Minkoff, Nahum Baruch
MINKOFF, NAHUM BARUCH
MINKOFF, NAHUM BARUCH (1893–1958), Yiddish poet, critic, literary historian. Born in Warsaw, he immigrated to the U.S. in 1914 and graduated from New York University's Law School in 1921. But instead of practicing law, he taught at Jewish schools, the Jewish Teachers' Seminary, the New School for Social Research, and edited the Yiddish literary monthly Tsukunft. Together with the poets A. *Glantz-Leyeles and Jacob *Glatstein, he issued the first manifesto of the *In-Zikh group, emphasizing modernism, cosmopolitanism, and individualism. In his five collections of poetry published between 1924 and 1952, Minkoff tried to analyze emotions and moods intellectually. He succeeded in his poems on the Holocaust, Baym Rand ("At the Edge," 1945). As a trained musician, he had an impeccable ear for tonal effects and for verse melodies. His critical essays and studies in literary history strengthened his position in Yiddish literature. He wrote studies of Elijah *Levita (1950), *Glueckel of Hameln (1952), and a monumental work in three volumes, Pionern fun Yidisher Poezye in Amerike ("Pioneers of Yiddish Poetry in America," 1956).
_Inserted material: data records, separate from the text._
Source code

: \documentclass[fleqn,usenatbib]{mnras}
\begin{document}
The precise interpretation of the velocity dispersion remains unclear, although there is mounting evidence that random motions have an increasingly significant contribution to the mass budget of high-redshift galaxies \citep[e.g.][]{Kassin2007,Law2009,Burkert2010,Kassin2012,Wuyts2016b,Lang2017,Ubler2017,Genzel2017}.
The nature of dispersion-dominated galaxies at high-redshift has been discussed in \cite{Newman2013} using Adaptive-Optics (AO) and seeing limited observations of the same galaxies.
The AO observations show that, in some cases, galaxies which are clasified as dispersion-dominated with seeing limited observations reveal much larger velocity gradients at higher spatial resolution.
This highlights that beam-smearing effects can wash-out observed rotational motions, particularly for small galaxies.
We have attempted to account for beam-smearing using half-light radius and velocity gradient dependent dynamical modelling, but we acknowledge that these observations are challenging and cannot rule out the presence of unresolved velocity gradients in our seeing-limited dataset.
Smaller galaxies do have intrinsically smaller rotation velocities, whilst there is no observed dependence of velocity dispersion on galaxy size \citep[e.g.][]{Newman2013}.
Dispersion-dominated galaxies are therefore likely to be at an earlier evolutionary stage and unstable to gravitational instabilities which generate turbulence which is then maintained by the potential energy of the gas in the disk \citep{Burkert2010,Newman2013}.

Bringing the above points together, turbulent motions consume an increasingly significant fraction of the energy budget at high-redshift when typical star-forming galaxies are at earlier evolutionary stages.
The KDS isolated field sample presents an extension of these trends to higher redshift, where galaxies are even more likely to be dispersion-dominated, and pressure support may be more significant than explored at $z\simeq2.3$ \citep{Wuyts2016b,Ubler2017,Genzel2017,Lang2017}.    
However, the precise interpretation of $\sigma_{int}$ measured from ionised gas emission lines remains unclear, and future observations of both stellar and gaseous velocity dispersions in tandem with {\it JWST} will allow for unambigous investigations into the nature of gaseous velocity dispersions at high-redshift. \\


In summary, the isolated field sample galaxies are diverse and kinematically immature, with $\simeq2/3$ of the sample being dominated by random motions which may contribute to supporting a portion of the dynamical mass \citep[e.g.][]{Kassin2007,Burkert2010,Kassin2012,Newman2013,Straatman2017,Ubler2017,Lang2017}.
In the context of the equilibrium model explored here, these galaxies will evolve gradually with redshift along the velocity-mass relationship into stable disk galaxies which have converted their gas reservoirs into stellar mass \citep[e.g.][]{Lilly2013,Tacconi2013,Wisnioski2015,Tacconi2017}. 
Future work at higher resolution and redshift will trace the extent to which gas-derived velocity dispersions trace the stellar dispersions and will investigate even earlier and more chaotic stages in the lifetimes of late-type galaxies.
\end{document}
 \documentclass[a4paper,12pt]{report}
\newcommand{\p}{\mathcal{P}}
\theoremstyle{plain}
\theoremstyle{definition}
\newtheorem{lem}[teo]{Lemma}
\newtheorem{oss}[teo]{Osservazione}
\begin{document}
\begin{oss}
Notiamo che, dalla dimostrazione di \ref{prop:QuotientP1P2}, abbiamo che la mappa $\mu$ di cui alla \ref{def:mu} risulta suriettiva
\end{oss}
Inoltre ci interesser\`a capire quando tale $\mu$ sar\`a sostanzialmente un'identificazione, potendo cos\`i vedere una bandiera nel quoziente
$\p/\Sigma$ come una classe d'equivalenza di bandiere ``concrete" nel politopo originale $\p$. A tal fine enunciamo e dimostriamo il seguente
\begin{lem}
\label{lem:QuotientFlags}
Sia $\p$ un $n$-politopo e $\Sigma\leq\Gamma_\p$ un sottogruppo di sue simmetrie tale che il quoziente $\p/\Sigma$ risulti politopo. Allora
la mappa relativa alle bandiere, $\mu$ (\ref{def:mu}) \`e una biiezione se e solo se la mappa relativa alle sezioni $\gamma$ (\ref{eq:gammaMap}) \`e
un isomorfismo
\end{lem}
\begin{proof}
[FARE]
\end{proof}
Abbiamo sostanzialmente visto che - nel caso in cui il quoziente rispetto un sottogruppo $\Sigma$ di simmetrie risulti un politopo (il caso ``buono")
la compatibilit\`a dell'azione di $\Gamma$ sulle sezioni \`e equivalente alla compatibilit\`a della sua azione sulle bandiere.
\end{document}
Regarding literary criticism as a scientific discipline, he attempted an intellectual, objective evaluation and classification of writers and their works – an approach which had found embodiment in his earlier works of criticism in the books Yidishe Klasiker Poetn ("Yiddish Classic Poets," 1939), Zeks Yidishe Kritiker ("Six Yiddish Critics," 1954), and Literarishe Vegn ("Literary Ways," 1955).
Rejzen, Leksikon, 2 (1927), 425ff.; lnyl, 5 (1963), 656–62; N.B. Minkoff 1893–1958 (1959); A. Glantz-Leyeles, Velt un Vort (1958), 110–35; S. Bickel, Shrayber fun Mayn Dor (1958), 222–30; J. Glatstein, In Tokh Genumen (1960), 301–5.